= Exercise goal =
Repeat every line of the data exactly; the pictures stay out.

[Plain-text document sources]
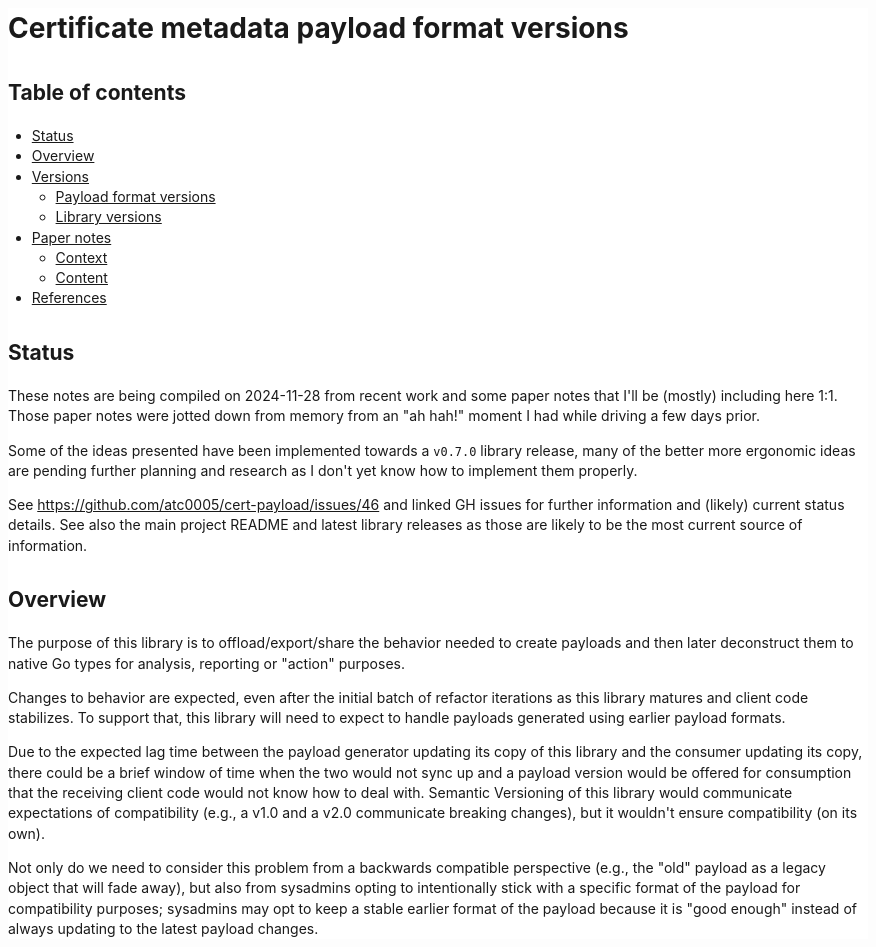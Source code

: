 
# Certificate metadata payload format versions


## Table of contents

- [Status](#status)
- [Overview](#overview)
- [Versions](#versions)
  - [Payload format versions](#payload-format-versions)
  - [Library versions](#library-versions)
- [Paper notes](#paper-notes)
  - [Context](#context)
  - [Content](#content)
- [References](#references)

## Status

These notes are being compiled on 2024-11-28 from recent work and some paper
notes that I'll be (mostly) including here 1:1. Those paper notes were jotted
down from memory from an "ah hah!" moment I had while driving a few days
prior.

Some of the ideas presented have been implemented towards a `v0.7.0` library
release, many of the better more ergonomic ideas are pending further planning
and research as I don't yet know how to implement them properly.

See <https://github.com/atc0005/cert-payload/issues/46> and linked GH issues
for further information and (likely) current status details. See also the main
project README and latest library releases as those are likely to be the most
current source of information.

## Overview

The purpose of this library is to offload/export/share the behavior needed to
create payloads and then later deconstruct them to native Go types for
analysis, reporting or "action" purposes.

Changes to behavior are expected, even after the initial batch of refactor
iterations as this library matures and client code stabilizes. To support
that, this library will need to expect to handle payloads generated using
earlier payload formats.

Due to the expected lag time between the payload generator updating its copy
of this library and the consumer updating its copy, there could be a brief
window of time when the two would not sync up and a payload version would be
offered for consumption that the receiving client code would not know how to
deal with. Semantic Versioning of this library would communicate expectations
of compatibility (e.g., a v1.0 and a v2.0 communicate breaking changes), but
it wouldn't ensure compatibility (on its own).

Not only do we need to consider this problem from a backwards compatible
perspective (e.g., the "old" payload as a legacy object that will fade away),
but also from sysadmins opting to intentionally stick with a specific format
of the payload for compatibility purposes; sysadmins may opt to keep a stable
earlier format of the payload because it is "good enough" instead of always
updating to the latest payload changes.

= Answer to the exercise =
Source code

: 
# Certificate metadata payload format versions


## Table of contents

- [Status](#status)
- [Overview](#overview)
- [Versions](#versions)
  - [Payload format versions](#payload-format-versions)
  - [Library versions](#library-versions)
- [Paper notes](#paper-notes)
  - [Context](#context)
  - [Content](#content)
- [References](#references)

## Status

These notes are being compiled on 2024-11-28 from recent work and some paper
notes that I'll be (mostly) including here 1:1. Those paper notes were jotted
down from memory from an "ah hah!" moment I had while driving a few days
prior.

Some of the ideas presented have been implemented towards a `v0.7.0` library
release, many of the better more ergonomic ideas are pending further planning
and research as I don't yet know how to implement them properly.

See <https://github.com/atc0005/cert-payload/issues/46> and linked GH issues
for further information and (likely) current status details. See also the main
project README and latest library releases as those are likely to be the most
current source of information.

## Overview

The purpose of this library is to offload/export/share the behavior needed to
create payloads and then later deconstruct them to native Go types for
analysis, reporting or "action" purposes.

Changes to behavior are expected, even after the initial batch of refactor
iterations as this library matures and client code stabilizes. To support
that, this library will need to expect to handle payloads generated using
earlier payload formats.

Due to the expected lag time between the payload generator updating its copy
of this library and the consumer updating its copy, there could be a brief
window of time when the two would not sync up and a payload version would be
offered for consumption that the receiving client code would not know how to
deal with. Semantic Versioning of this library would communicate expectations
of compatibility (e.g., a v1.0 and a v2.0 communicate breaking changes), but
it wouldn't ensure compatibility (on its own).

Not only do we need to consider this problem from a backwards compatible
perspective (e.g., the "old" payload as a legacy object that will fade away),
but also from sysadmins opting to intentionally stick with a specific format
of the payload for compatibility purposes; sysadmins may opt to keep a stable
earlier format of the payload because it is "good enough" instead of always
updating to the latest payload changes.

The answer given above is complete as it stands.